WORK REQUIRED — Return the whole of the data exactly.

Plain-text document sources
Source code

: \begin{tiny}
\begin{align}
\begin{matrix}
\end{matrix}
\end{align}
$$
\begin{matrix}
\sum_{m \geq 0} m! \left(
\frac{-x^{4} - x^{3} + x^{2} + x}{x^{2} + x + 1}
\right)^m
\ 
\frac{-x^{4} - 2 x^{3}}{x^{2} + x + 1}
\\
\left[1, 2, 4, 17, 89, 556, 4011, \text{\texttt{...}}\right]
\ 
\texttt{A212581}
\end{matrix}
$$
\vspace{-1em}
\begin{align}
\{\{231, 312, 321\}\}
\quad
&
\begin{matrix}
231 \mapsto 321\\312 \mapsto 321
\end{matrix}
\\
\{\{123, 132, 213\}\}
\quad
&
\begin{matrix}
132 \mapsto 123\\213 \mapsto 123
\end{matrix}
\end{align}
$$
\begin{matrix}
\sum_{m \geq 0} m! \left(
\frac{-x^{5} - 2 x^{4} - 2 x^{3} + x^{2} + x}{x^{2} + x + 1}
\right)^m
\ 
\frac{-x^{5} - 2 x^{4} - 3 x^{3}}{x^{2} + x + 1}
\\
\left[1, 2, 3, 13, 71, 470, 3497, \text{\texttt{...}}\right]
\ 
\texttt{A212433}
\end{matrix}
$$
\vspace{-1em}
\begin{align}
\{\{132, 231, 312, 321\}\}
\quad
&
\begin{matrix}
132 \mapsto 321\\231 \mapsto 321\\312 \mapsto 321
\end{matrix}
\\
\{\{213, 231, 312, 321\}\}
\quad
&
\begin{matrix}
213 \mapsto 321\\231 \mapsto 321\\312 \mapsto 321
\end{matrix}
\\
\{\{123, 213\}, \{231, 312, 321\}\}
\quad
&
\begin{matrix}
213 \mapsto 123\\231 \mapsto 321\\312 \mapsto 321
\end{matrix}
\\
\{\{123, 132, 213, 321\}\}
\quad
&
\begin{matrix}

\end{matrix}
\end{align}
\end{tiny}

RESULT OF THE EXERCISE —
Source code

: \begin{tiny}
\begin{align}
\begin{matrix}
\end{matrix}
\end{align}
$$
\begin{matrix}
\sum_{m \geq 0} m! \left(
\frac{-x^{4} - x^{3} + x^{2} + x}{x^{2} + x + 1}
\right)^m
\ 
\frac{-x^{4} - 2 x^{3}}{x^{2} + x + 1}
\\
\left[1, 2, 4, 17, 89, 556, 4011, \text{\texttt{...}}\right]
\ 
\texttt{A212581}
\end{matrix}
$$
\vspace{-1em}
\begin{align}
\{\{231, 312, 321\}\}
\quad
&
\begin{matrix}
231 \mapsto 321\\312 \mapsto 321
\end{matrix}
\\
\{\{123, 132, 213\}\}
\quad
&
\begin{matrix}
132 \mapsto 123\\213 \mapsto 123
\end{matrix}
\end{align}
$$
\begin{matrix}
\sum_{m \geq 0} m! \left(
\frac{-x^{5} - 2 x^{4} - 2 x^{3} + x^{2} + x}{x^{2} + x + 1}
\right)^m
\ 
\frac{-x^{5} - 2 x^{4} - 3 x^{3}}{x^{2} + x + 1}
\\
\left[1, 2, 3, 13, 71, 470, 3497, \text{\texttt{...}}\right]
\ 
\texttt{A212433}
\end{matrix}
$$
\vspace{-1em}
\begin{align}
\{\{132, 231, 312, 321\}\}
\quad
&
\begin{matrix}
132 \mapsto 321\\231 \mapsto 321\\312 \mapsto 321
\end{matrix}
\\
\{\{213, 231, 312, 321\}\}
\quad
&
\begin{matrix}
213 \mapsto 321\\231 \mapsto 321\\312 \mapsto 321
\end{matrix}
\\
\{\{123, 213\}, \{231, 312, 321\}\}
\quad
&
\begin{matrix}
213 \mapsto 123\\231 \mapsto 321\\312 \mapsto 321
\end{matrix}
\\
\{\{123, 132, 213, 321\}\}
\quad
&
\begin{matrix}

\end{matrix}
\end{align}
\end{tiny}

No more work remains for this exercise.